» Work required: Taking the line containing "- [ ] (0412-6, Eric)" as the first and the last line of the entries as the end, reproduce every line between them exactly, including both.

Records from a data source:
*** Block opens ***
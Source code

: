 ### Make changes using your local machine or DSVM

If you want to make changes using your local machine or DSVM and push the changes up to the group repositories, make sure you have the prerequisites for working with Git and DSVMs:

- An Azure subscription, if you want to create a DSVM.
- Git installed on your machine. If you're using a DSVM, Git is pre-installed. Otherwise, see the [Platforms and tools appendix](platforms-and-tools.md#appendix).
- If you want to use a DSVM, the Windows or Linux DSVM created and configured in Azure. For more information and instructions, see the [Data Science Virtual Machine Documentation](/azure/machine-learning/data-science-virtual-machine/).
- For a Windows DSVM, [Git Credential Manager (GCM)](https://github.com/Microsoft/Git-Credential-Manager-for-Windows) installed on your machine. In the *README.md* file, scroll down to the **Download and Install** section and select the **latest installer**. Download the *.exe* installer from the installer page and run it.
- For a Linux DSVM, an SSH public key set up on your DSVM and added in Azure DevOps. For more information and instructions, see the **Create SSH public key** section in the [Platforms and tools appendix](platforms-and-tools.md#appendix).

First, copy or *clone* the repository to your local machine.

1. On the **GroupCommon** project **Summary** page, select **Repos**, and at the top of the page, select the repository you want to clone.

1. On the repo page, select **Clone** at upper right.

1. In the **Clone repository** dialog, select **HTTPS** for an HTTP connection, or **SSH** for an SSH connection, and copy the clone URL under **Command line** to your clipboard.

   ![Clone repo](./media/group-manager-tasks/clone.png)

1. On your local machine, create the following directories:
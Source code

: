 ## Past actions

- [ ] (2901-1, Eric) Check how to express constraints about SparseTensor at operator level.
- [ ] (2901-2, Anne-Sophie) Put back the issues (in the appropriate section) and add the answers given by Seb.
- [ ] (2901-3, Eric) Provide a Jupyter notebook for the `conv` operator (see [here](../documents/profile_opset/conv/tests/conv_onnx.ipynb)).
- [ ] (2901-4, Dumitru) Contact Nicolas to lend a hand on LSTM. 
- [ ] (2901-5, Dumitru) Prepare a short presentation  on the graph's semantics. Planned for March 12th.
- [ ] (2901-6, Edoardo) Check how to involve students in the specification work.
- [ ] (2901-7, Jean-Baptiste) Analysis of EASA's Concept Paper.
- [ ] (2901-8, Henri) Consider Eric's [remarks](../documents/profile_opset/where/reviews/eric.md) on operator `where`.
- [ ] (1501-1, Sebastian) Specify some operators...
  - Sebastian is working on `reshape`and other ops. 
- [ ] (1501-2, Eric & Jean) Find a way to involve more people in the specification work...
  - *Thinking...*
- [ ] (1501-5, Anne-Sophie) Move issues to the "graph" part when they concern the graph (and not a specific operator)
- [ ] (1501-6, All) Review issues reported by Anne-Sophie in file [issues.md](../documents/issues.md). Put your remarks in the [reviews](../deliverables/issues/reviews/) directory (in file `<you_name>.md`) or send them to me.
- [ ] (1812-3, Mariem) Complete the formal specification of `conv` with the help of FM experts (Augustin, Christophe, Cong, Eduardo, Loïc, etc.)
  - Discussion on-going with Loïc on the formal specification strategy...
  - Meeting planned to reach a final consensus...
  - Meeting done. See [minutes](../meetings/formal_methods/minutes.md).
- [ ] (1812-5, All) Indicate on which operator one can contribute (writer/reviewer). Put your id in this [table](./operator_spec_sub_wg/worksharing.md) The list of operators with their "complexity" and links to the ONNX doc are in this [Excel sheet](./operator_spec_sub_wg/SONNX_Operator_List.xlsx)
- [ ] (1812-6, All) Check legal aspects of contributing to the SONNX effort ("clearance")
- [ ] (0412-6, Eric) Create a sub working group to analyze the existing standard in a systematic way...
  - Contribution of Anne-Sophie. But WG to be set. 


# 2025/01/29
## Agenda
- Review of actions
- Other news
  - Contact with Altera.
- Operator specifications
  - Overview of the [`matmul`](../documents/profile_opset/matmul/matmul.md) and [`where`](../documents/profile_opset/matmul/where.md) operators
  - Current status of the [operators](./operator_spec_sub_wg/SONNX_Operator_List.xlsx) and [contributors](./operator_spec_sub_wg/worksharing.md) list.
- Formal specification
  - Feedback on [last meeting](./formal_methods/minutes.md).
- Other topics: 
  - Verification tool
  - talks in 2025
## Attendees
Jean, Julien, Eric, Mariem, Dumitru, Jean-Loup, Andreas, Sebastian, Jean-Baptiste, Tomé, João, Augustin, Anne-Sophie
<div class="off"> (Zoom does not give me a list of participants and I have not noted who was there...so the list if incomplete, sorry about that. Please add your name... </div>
*** Block closes ***
» Response below:
- [ ] (0412-6, Eric) Create a sub working group to analyze the existing standard in a systematic way...
  - Contribution of Anne-Sophie. But WG to be set. 


# 2025/01/29
## Agenda
- Review of actions
- Other news
  - Contact with Altera.
- Operator specifications
  - Overview of the [`matmul`](../documents/profile_opset/matmul/matmul.md) and [`where`](../documents/profile_opset/matmul/where.md) operators
  - Current status of the [operators](./operator_spec_sub_wg/SONNX_Operator_List.xlsx) and [contributors](./operator_spec_sub_wg/worksharing.md) list.
- Formal specification
  - Feedback on [last meeting](./formal_methods/minutes.md).
- Other topics: 
  - Verification tool
  - talks in 2025
## Attendees
Jean, Julien, Eric, Mariem, Dumitru, Jean-Loup, Andreas, Sebastian, Jean-Baptiste, Tomé, João, Augustin, Anne-Sophie
<div class="off"> (Zoom does not give me a list of participants and I have not noted who was there...so the list if incomplete, sorry about that. Please add your name... </div>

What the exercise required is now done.